The task » Your reply must be one number: the count of lines in the data below that contain "HyperX".

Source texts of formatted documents
● ● ●

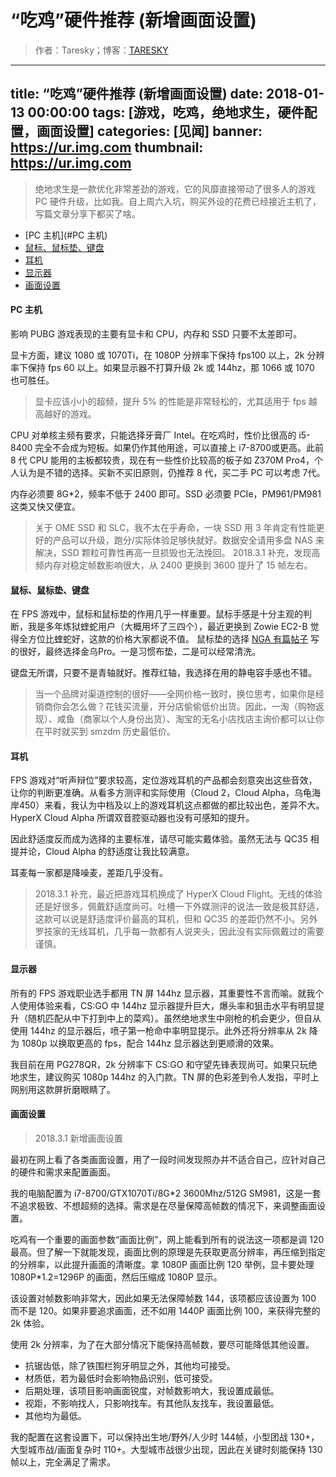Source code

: # “吃鸡”硬件推荐 (新增画面设置)

> 作者：Taresky；博客：[TARESKY](https://taresky.com "TARESKY")

---
title: “吃鸡”硬件推荐 (新增画面设置)
date: 2018-01-13 00:00:00
tags: [游戏，吃鸡，绝地求生，硬件配置，画面设置]
categories: [见闻]
banner: https://ur.img.com
thumbnail: https://ur.img.com
---

> 绝地求生是一款优化非常差劲的游戏，它的风靡直接带动了很多人的游戏 PC 硬件升级，比如我。自上周六入坑，购买外设的花费已经接近主机了，写篇文章分享下都买了啥。

- [PC 主机](#PC 主机)
- [鼠标、鼠标垫、键盘](#鼠标、鼠标垫、键盘)
- [耳机](#耳机)
- [显示器](#显示器)
- [画面设置](#画面设置)

#### PC 主机

影响 PUBG 游戏表现的主要有显卡和 CPU，内存和 SSD 只要不太差即可。

显卡方面，建议 1080 或 1070Ti，在 1080P 分辨率下保持 fps100 以上，2k 分辨率下保持 fps 60 以上。如果显示器不打算升级 2k 或 144hz，那 1066 或 1070 也可胜任。

> 显卡应该小小的超频，提升 5% 的性能是非常轻松的，尤其适用于 fps 越高越好的游戏。

CPU 对单核主频有要求，只能选择牙膏厂 Intel。在吃鸡时，性价比很高的 i5-8400 完全不会成为短板。如果仍作其他用途，可以直接上 i7-8700或更高。此前 8 代 CPU 能用的主板都较贵，现在有一些性价比较高的板子如 Z370M Pro4，个人认为是不错的选择。买新不买旧原则，仍推荐 8 代，买二手 PC 可以考虑 7代。

内存必须要 8G*2，频率不低于 2400 即可。SSD 必须要 PCIe，PM961/PM981 这类又快又便宜。

> 关于 OME SSD 和 SLC，我不太在乎寿命，一块 SSD 用 3 年肯定有性能更好的产品可以升级，跑分/实际体验足够快就好。数据安全请用多盘 NAS 来解决，SSD 颗粒可靠性再高一旦损毁也无法挽回。
2018.3.1 补充，发现高频内存对稳定帧数影响很大，从 2400 更换到 3600 提升了 15 帧左右。

#### 鼠标、鼠标垫、键盘

在 FPS 游戏中，鼠标和鼠标垫的作用几乎一样重要。鼠标手感是十分主观的判断，我是多年炼狱蝰蛇用户（大概用坏了三四个），最近更换到 Zowie EC2-B 觉得全方位比蝰蛇好，这款的价格大家都说不值。
鼠标垫的选择 [NGA 有篇帖子](http://bbs.ngacn.cc/read.php?tid=9249909&rand=319 "NGA 有篇帖子") 写的很好，最终选择金乌Pro。一是习惯布垫，二是可以经常清洗。

键盘无所谓，只要不是青轴就好。推荐红轴，我选择在用的静电容手感也不错。

> 当一个品牌对渠道控制的很好——全网价格一致时，换位思考，如果你是经销商你会怎么做？花钱买流量，开分店偷偷低价出货。因此，一淘（购物返现）、咸鱼（商家以个人身份出货）、淘宝的无名小店找店主询价都可以让你在平时就买到 smzdm 历史最低价。

#### 耳机

FPS 游戏对“听声辩位”要求较高，定位游戏耳机的产品都会刻意突出这些音效，让你的判断更准确。从看多方测评和实际使用（Cloud 2，Cloud Alpha，乌龟海岸450）来看，我认为中档及以上的游戏耳机这点都做的都比较出色，差异不大。HyperX Cloud Alpha 所谓双音腔驱动器也没有可感知的提升。

因此舒适度反而成为选择的主要标准，请尽可能实戴体验。虽然无法与 QC35 相提并论，Cloud Alpha 的舒适度让我比较满意。

耳麦每一家都是降噪麦，差距几乎没有。

> 2018.3.1 补充，最近把游戏耳机换成了 HyperX Cloud Flight。无线的体验还是好很多，佩戴舒适度尚可。吐槽一下外媒测评的说法一致是极其舒适，这款可以说是舒适度评价最高的耳机，但和 QC35 的差距仍然不小。另外罗技家的无线耳机，几乎每一款都有人说夹头，因此没有实际佩戴过的需要谨慎。

#### 显示器

所有的 FPS 游戏职业选手都用 TN 屏 144hz 显示器，其重要性不言而喻。就我个人使用体验来看，CS:GO 中 144hz 显示器提升巨大，爆头率和狙击水平有明显提升（随机匹配从中下打到中上的菜鸡）。虽然绝地求生中刚枪的机会更少，但自从使用 144hz 的显示器后，喷子第一枪命中率明显提示。此外还将分辨率从 2k 降为 1080p 以换取更高的 fps，配合 144hz 显示器达到更顺滑的效果。

我目前在用 PG278QR，2k 分辨率下 CS:GO 和守望先锋表现尚可。如果只玩绝地求生，建议购买 1080p 144hz 的入门款。TN 屏的色彩差到令人发指，平时上网别用这款屏折磨眼睛了。

#### 画面设置

> 2018.3.1 新增画面设置

最初在网上看了各类画面设置，用了一段时间发现照办并不适合自己，应针对自己的硬件和需求来配置画面。

我的电脑配置为 i7-8700/GTX1070Ti/8G*2 3600Mhz/512G SM981，这是一套不追求极致、不想超频的选择。需求是在尽量保障高帧数的情况下，来调整画面设置。

吃鸡有一个重要的画面参数“画面比例”，网上能看到所有的说法这一项都是调 120 最高。但了解一下就能发现，画面比例的原理是先获取更高分辨率，再压缩到指定的分辨率，以此提升画面的清晰度。拿 1080P 画面比例 120 举例，显卡要处理 1080P*1.2=1296P 的画面，然后压缩成 1080P 显示。

该设置对帧数影响非常大，因此如果无法保障帧数 144，该项都应该设置为 100 而不是 120。如果非要追求画面，还不如用 1440P 画面比例 100，来获得完整的 2k 体验。

使用 2k 分辨率，为了在大部分情况下能保持高帧数，要尽可能降低其他设置。

- 抗锯齿低，除了铁围栏狗牙明显之外，其他均可接受。
- 材质低，若为最低时会影响物品识别，低可接受。
- 后期处理，该项目影响画面锐度，对帧数影响大，我设置成最低。
- 视距，不影响找人，只影响找车。有其他队友找车，我设置最低。
- 其他均为最低。

我的配置在这套设置下，可以保持出生地/野外/人少时 144帧，小型团战 130+，大型城市战/画面复杂时 110+。大型城市战很少出现，因此在关键时刻能保持 130帧以上，完全满足了需求。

● ● ●

Response » 2